**(C) 2018-2019 by Damir Cavar**

**Version:** 0.2, September 2019

**Download:** This and various other Jupyter notebooks are available from my GitHub repo.

This is a tutorial related to the L665 course on Machine Learning for NLP focusing on Deep Learning, Spring 2018 at Indiana University.

The following material is based on *Linear Algebra Review and Reference* by Zico Kolter (updated by Chuong Do) from September 30, 2015. This means, many passages are literally copied, many are rewritten. I do not mark sections that are added or different. Consider this notebook a extended annotation of Kolter's (and Do's) notes.

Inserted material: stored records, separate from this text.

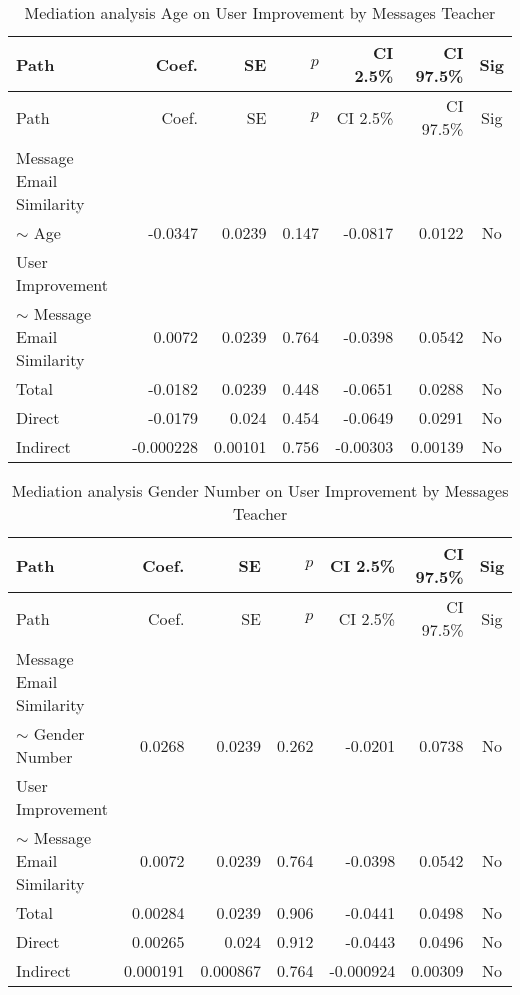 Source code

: \begin{longtable}{lrrrrrc}
            \caption{Mediation analysis Age on User Improvement by  Messages Teacher}\label{tab:mediation Age on User Improvement by  Messages Teacher}\\
            \toprule
            Path & Coef. & SE & $p$ & CI 2.5\% & CI 97.5\% & Sig \\
            \midrule
            \endfirsthead
            \toprule
            Path & Coef. & SE & $p$ & CI 2.5\% & CI 97.5\% & Sig \\
            \midrule
            \endhead
            \bottomrule
            \endfoot
            Message Email Similarity\\ $\sim$ Age & -0.0347 & 0.0239 & 0.147 & -0.0817 & 0.0122 & No \\
User Improvement\\ $\sim$ Message Email Similarity & 0.0072 & 0.0239 & 0.764 & -0.0398 & 0.0542 & No \\
Total & -0.0182 & 0.0239 & 0.448 & -0.0651 & 0.0288 & No \\
Direct & -0.0179 & 0.024 & 0.454 & -0.0649 & 0.0291 & No \\
Indirect & -0.000228 & 0.00101 & 0.756 & -0.00303 & 0.00139 & No \\
\end{longtable}

\begin{longtable}{lrrrrrc}
            \caption{Mediation analysis Gender Number on User Improvement by  Messages Teacher}\label{tab:mediation Gender Number on User Improvement by  Messages Teacher}\\
            \toprule
            Path & Coef. & SE & $p$ & CI 2.5\% & CI 97.5\% & Sig \\
            \midrule
            \endfirsthead
            \toprule
            Path & Coef. & SE & $p$ & CI 2.5\% & CI 97.5\% & Sig \\
            \midrule
            \endhead
            \bottomrule
            \endfoot
            Message Email Similarity\\ $\sim$ Gender Number & 0.0268 & 0.0239 & 0.262 & -0.0201 & 0.0738 & No \\
User Improvement\\ $\sim$ Message Email Similarity & 0.0072 & 0.0239 & 0.764 & -0.0398 & 0.0542 & No \\
Total & 0.00284 & 0.0239 & 0.906 & -0.0441 & 0.0498 & No \\
Direct & 0.00265 & 0.024 & 0.912 & -0.0443 & 0.0496 & No \\
Indirect & 0.000191 & 0.000867 & 0.764 & -0.000924 & 0.00309 & No \\
\end{longtable}

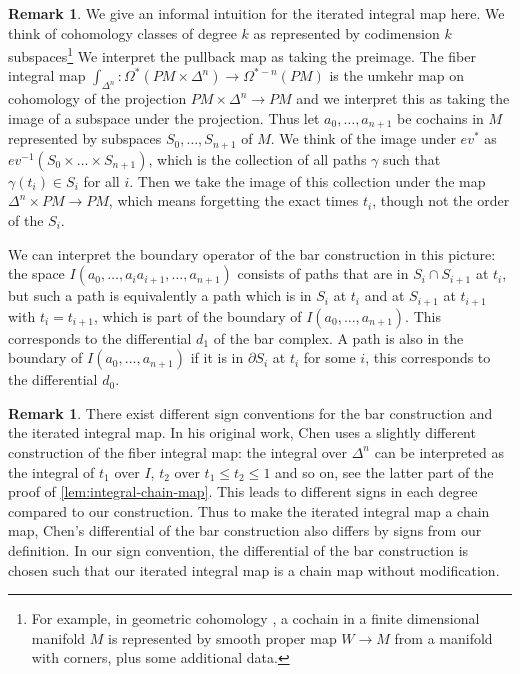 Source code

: \documentclass{scrartcl}
\theoremstyle{plain}
\theoremstyle{definition}
\newtheorem{remark}[theorem]{Remark}
\newcommand{\isect}{\mathbin{\cap}}
\begin{document}
\begin{remark}
    We give an informal intuition for the iterated integral map here. We think of cohomology classes of degree $k$ as represented by codimension $k$ subspaces\footnote{For example, in geometric cohomology \cite{friedman2022foundations}, a cochain in a finite dimensional manifold $M$ is represented by smooth proper map $W\to M$ from a manifold with corners, plus some additional data. } We interpret the pullback map as taking the preimage. The fiber integral map $\int_{\Delta^n}\colon \Omega^*(PM\times \Delta^n)\to \Omega^{*-n}(PM)$ is the umkehr map on cohomology of the projection $PM\times \Delta^n\to PM$ and we interpret this as taking the image of a subspace under the projection. Thus let $a_0, \dots, a_{n+1}$ be cochains in $M$ represented by subspaces $S_0, \dots, S_{n+1}$ of $M$. We think of the image under $ev^*$ as $ev^{-1}(S_0\times\dots\times S_{n+1})$, which is the collection of all paths $\gamma$ such that $\gamma(t_i)\in S_i$ for all $i$. Then we take the image of this collection under the map $\Delta^n\times PM \to PM$, which means forgetting the exact times $t_i$, though not the order of the $S_i$. 
    
    We can interpret the boundary operator of the bar construction in this picture: the space $I(a_0, \dots, a_ia_{i+1},\dots, a_{n+1})$ consists of paths that are in $S_i\isect S_{i+1}$ at $t_i$, but such a path is equivalently a path which is in $S_i$ at $t_i$ and at $S_{i+1}$ at $t_{i+1}$ with $t_i=t_{i+1}$, which is part of the boundary of $I(a_0,\dots,a_{n+1})$. This corresponds to the differential $d_1$ of the bar complex. A path is also in the boundary of $I(a_0,\dots,a_{n+1})$ if it is in $\partial S_i$ at $t_i$ for some $i$, this corresponds to the differential $d_0$. 
\end{remark}

\begin{remark}
    There exist different sign conventions for the bar construction and the iterated integral map. In his original work, Chen uses a slightly different construction of the fiber integral map: the integral over $\Delta^n$ can be interpreted as the integral of $t_1$ over $I$, $t_2$ over $t_1\leq t_2\leq 1$ and so on, see the latter part of the proof of \cref{lem:integral-chain-map}. This leads to different signs in each degree compared to our construction. Thus to make the iterated integral map a chain map, Chen's differential of the bar construction also differs by signs from our definition. In our sign convention, the differential of the bar construction is chosen such that our iterated integral map is a chain map without modification.
\end{remark}
\end{document}
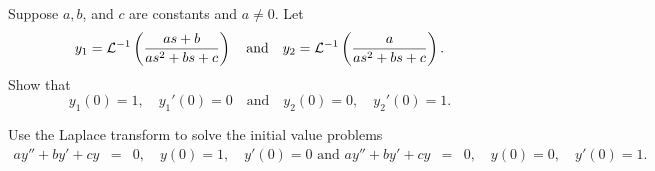 \documentclass{ximera}
\begin{document}
\begin{problem}\label{exer:8.3.38}
Suppose $a,b$, and $c$ are constants and $a\ne0$.  Let
$$
y_1={\cal L}^{-1}\left(\frac{as+b}{as^2+bs+c}\right)\quad\mbox{and}\quad
y_2={\cal L}^{-1}\left(\frac{a}{as^2+bs+c}\right).
$$
Show that
$$
y_1(0)=1,\quad y_1'(0)=0\quad\mbox{and}\quad y_2(0)=0,\quad y_2'(0)=1.
$$
\begin{hint}
Use the Laplace transform to solve the initial value
problems
\begin{eqnarray*}
ay''+by'+cy&=&0, \quad   y(0)=1,\quad y'(0)=0 \text{ and }
ay''+by'+cy&=&0, \quad  y(0)=0,\quad y'(0)=1.
\end{eqnarray*}
\end{hint}
\end{problem}
\end{document}
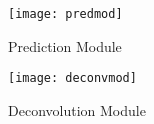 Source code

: \documentclass{article}
\begin{document}
\begin{figure}
    \centering
    \texttt{[image: predmod]}
    \caption{Prediction Module}
    \label{fig:predmod1}
\end{figure}

\begin{figure}
    \centering
    \texttt{[image: deconvmod]}
    \caption{Deconvolution Module}
    \label{fig:deconvmod1}
\end{figure}
\end{document}
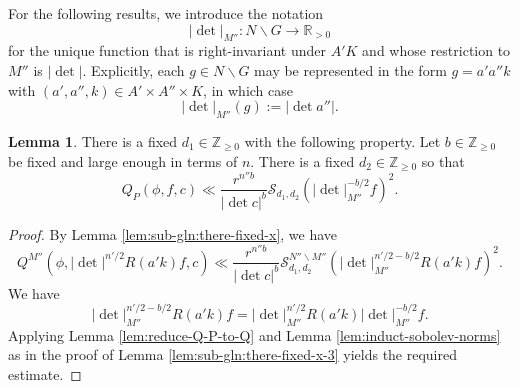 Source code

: \documentclass[reqno]{amsart}
\theoremstyle{plain} \newtheorem{theorem} {Theorem}
\theoremstyle{definition} \newtheorem{definition} [theorem] {Definition}
\theoremstyle{itplain} %
\newtheorem{lemma}[theorem]{Lemma}
\numberwithin{equation}{section}
\numberwithin{theorem}{section}
\renewcommand{\geq}{\geqslant}
\begin{document}
For the following results, we introduce the notation
\begin{equation*}
  |\det|_{M''} : N \backslash G \rightarrow \mathbb{R}_{>0}
\end{equation*}
for the unique function that is right-invariant under $A' K$ and whose restriction to $M''$ is $|\det|$.  Explicitly, each $g \in N \backslash G$ may be represented in the form $g = a' a'' k$ with $(a',a'',k) \in A' \times A'' \times K$, in which case
\begin{equation*}
  |\det|_{M''}(g) := |\det a''|.
\end{equation*}

\begin{lemma}\label{lem:sub-gln:there-fixed-x-1}
  There is a fixed $d_1 \in \mathbb{Z}_{\geq 0}$ with the following property.  Let $b \in \mathbb{Z}_{\geq 0}$ be fixed and large enough in terms of $n$.  There is a fixed $d_2 \in \mathbb{Z}_{\geq 0}$ so that
  \begin{equation*}
    Q_P(\phi,f,c)
    \ll
    \frac{r^{n'' b}}{|\det c|^b}
    \mathcal{S}_{d_1, d_2}\left(|\det|_{M''}^{-b/2} f\right)^2.
  \end{equation*}
\end{lemma}
\begin{proof}
  By Lemma \ref{lem:sub-gln:there-fixed-x}, we have
  \begin{equation*}
    Q^{M''}\left(\phi, |\det|^{n'/2} R(a' k) f, c\right)
    \ll
    \frac{r^{n'' b}}{|\det c|^b}
    \mathcal{S}_{d_1, d_2}^{N'' \backslash M''}\left(|\det|_{M''}^{n'/2 - b/2} R(a' k) f\right)^2.
  \end{equation*}
  We have
  \begin{equation*}
    |\det|_{M''}^{n'/2 - b/2} R(a' k) f
    =
    |\det|_{M''}^{n'/2} R(a' k)
    |\det|_{M''}^{- b/2}
    f.
  \end{equation*}
  Applying Lemma \ref{lem:reduce-Q-P-to-Q} and Lemma \ref{lem:induct-sobolev-norms} as in the proof of Lemma \ref{lem:sub-gln:there-fixed-x-3} yields the required estimate.
\end{proof}
\end{document}
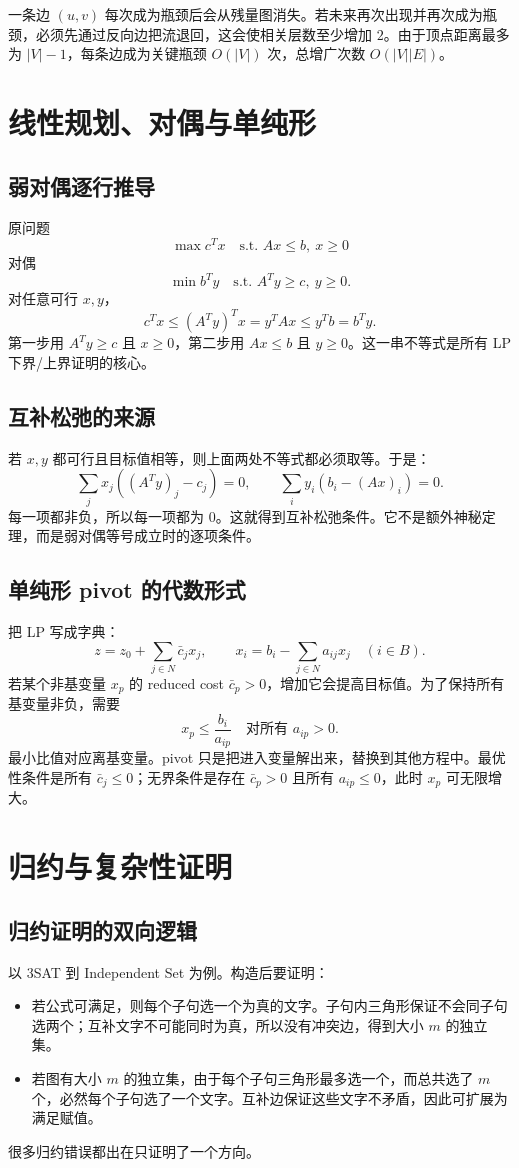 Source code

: \documentclass[UTF8,openany,12pt]{ctexbook}
\theoremstyle{remark}
\begin{document}
一条边 $(u,v)$ 每次成为瓶颈后会从残量图消失。若未来再次出现并再次成为瓶颈，必须先通过反向边把流退回，这会使相关层数至少增加 $2$。由于顶点距离最多为 $|V|-1$，每条边成为关键瓶颈 $O(|V|)$ 次，总增广次数 $O(|V||E|)$。

\section{线性规划、对偶与单纯形}
\subsection{弱对偶逐行推导}
原问题
\[
\max c^Tx\quad \text{s.t. } Ax\le b,\ x\ge 0
\]
对偶
\[
\min b^Ty\quad \text{s.t. } A^Ty\ge c,\ y\ge 0.
\]
对任意可行 $x,y$，
\[
c^Tx\le (A^Ty)^Tx=y^TAx\le y^Tb=b^Ty.
\]
第一步用 $A^Ty\ge c$ 且 $x\ge0$，第二步用 $Ax\le b$ 且 $y\ge0$。这一串不等式是所有 LP 下界/上界证明的核心。

\subsection{互补松弛的来源}
若 $x,y$ 都可行且目标值相等，则上面两处不等式都必须取等。于是：
\[
\sum_j x_j((A^Ty)_j-c_j)=0,
\qquad
\sum_i y_i(b_i-(Ax)_i)=0.
\]
每一项都非负，所以每一项都为 $0$。这就得到互补松弛条件。它不是额外神秘定理，而是弱对偶等号成立时的逐项条件。

\subsection{单纯形 pivot 的代数形式}
把 LP 写成字典：
\[
z=z_0+\sum_{j\in N}\bar c_j x_j,\qquad
x_i=b_i-\sum_{j\in N}a_{ij}x_j\quad (i\in B).
\]
若某个非基变量 $x_p$ 的 reduced cost $\bar c_p>0$，增加它会提高目标值。为了保持所有基变量非负，需要
\[
x_p\le \frac{b_i}{a_{ip}}\quad\text{对所有 }a_{ip}>0.
\]
最小比值对应离基变量。pivot 只是把进入变量解出来，替换到其他方程中。最优性条件是所有 $\bar c_j\le0$；无界条件是存在 $\bar c_p>0$ 且所有 $a_{ip}\le0$，此时 $x_p$ 可无限增大。

\section{归约与复杂性证明}
\subsection{归约证明的双向逻辑}
以 3SAT 到 Independent Set 为例。构造后要证明：
\begin{itemize}
  \item 若公式可满足，则每个子句选一个为真的文字。子句内三角形保证不会同子句选两个；互补文字不可能同时为真，所以没有冲突边，得到大小 $m$ 的独立集。
  \item 若图有大小 $m$ 的独立集，由于每个子句三角形最多选一个，而总共选了 $m$ 个，必然每个子句选了一个文字。互补边保证这些文字不矛盾，因此可扩展为满足赋值。
\end{itemize}
很多归约错误都出在只证明了一个方向。
\end{document}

See also James E. Gentle (2017) Matrix Algebra: Theory, Computations and Applications in Statistics. Second edition. Springer. Another good resource is Philip N. Klein (2013) Coding the Matrix: Linear Algebra through Applications to Computer Science, Newtonian Press.

For an alternative tutorial on that topic see also the HMC Mathematics Online Tutorial on Eigenvalues and Eigenvestors.

See for the introduction to Linear Algebra the Notebook "Linear Algebra".

**Introduction in Philip Klein's Coding the Matrix:** Chapter 12

Assume, we have two interest bearing accounts. The first gives an interest rate of 5%, the second a 3% interest, with annual compound.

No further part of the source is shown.